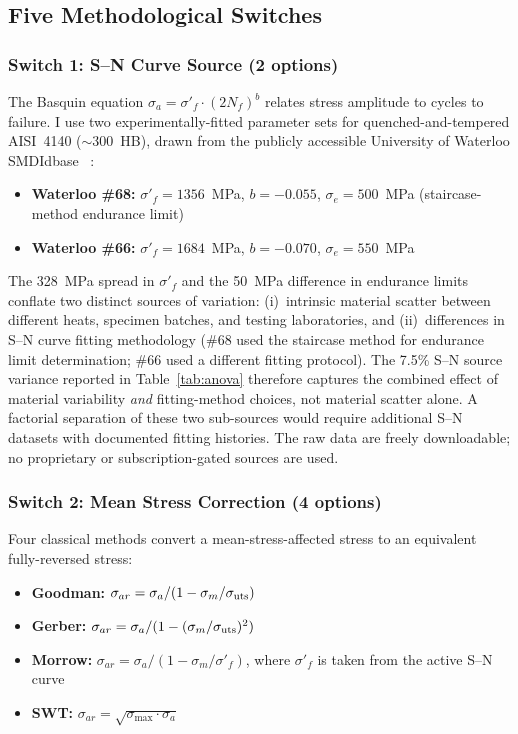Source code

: \documentclass[12pt,a4paper]{article}
\begin{document}
\subsection{Five Methodological Switches}

\subsubsection{Switch 1: S--N Curve Source (2 options)}

The Basquin equation $\sigma_a = \sigma'_f \cdot (2N_f)^b$ relates
stress amplitude to cycles to failure. I use two experimentally-fitted
parameter sets for quenched-and-tempered AISI~4140 ($\sim$300~HB),
drawn from the publicly accessible University of Waterloo SMDIdbase%
~\cite{waterloo_fde}:

\begin{itemize}
  \item \textbf{Waterloo \#68:} $\sigma'_f = 1356$~MPa, $b=-0.055$,
        $\sigma_e=500$~MPa (staircase-method endurance limit)
  \item \textbf{Waterloo \#66:} $\sigma'_f = 1684$~MPa, $b=-0.070$,
        $\sigma_e=550$~MPa
\end{itemize}

The 328~MPa spread in $\sigma'_f$ and the 50~MPa difference in endurance
limits conflate two distinct sources of variation: (i)~intrinsic
material scatter between different heats, specimen batches, and testing
laboratories, and (ii)~differences in S--N curve fitting methodology
(\#68 used the staircase method for endurance limit determination;
\#66 used a different fitting protocol). The 7.5\% S--N source variance
reported in Table~\ref{tab:anova} therefore captures the combined
effect of material variability \emph{and} fitting-method choices, not
material scatter alone. A factorial separation of these two sub-sources
would require additional S--N datasets with documented fitting
histories. The raw data are freely downloadable; no proprietary or
subscription-gated sources are used.

\subsubsection{Switch 2: Mean Stress Correction (4 options)}

Four classical methods convert a mean-stress-affected stress to an
equivalent fully-reversed stress:

\begin{itemize}
  \item \textbf{Goodman:}
        $\sigma_{ar} = \sigma_a / (1 - \sigma_m/\sigma_{\rm uts})$
  \item \textbf{Gerber:}
        $\sigma_{ar} = \sigma_a / (1 - (\sigma_m/\sigma_{\rm uts})^2)$
  \item \textbf{Morrow:}
        $\sigma_{ar} = \sigma_a / (1 - \sigma_m/\sigma'_f)$,
        where $\sigma'_f$ is taken from the active S--N curve
  \item \textbf{SWT:}
        $\sigma_{ar} = \sqrt{\sigma_{\max} \cdot \sigma_a}$
\end{itemize}
\end{document}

### Brief
Make an exact copy of the records, pictures excluded.

### Solution to the exercise
Source code

: \documentclass[12pt,a4paper]{article}
\begin{document}
\subsection{Five Methodological Switches}

\subsubsection{Switch 1: S--N Curve Source (2 options)}

The Basquin equation $\sigma_a = \sigma'_f \cdot (2N_f)^b$ relates
stress amplitude to cycles to failure. I use two experimentally-fitted
parameter sets for quenched-and-tempered AISI~4140 ($\sim$300~HB),
drawn from the publicly accessible University of Waterloo SMDIdbase%
~\cite{waterloo_fde}:

\begin{itemize}
  \item \textbf{Waterloo \#68:} $\sigma'_f = 1356$~MPa, $b=-0.055$,
        $\sigma_e=500$~MPa (staircase-method endurance limit)
  \item \textbf{Waterloo \#66:} $\sigma'_f = 1684$~MPa, $b=-0.070$,
        $\sigma_e=550$~MPa
\end{itemize}

The 328~MPa spread in $\sigma'_f$ and the 50~MPa difference in endurance
limits conflate two distinct sources of variation: (i)~intrinsic
material scatter between different heats, specimen batches, and testing
laboratories, and (ii)~differences in S--N curve fitting methodology
(\#68 used the staircase method for endurance limit determination;
\#66 used a different fitting protocol). The 7.5\% S--N source variance
reported in Table~\ref{tab:anova} therefore captures the combined
effect of material variability \emph{and} fitting-method choices, not
material scatter alone. A factorial separation of these two sub-sources
would require additional S--N datasets with documented fitting
histories. The raw data are freely downloadable; no proprietary or
subscription-gated sources are used.

\subsubsection{Switch 2: Mean Stress Correction (4 options)}

Four classical methods convert a mean-stress-affected stress to an
equivalent fully-reversed stress:

\begin{itemize}
  \item \textbf{Goodman:}
        $\sigma_{ar} = \sigma_a / (1 - \sigma_m/\sigma_{\rm uts})$
  \item \textbf{Gerber:}
        $\sigma_{ar} = \sigma_a / (1 - (\sigma_m/\sigma_{\rm uts})^2)$
  \item \textbf{Morrow:}
        $\sigma_{ar} = \sigma_a / (1 - \sigma_m/\sigma'_f)$,
        where $\sigma'_f$ is taken from the active S--N curve
  \item \textbf{SWT:}
        $\sigma_{ar} = \sqrt{\sigma_{\max} \cdot \sigma_a}$
\end{itemize}
\end{document}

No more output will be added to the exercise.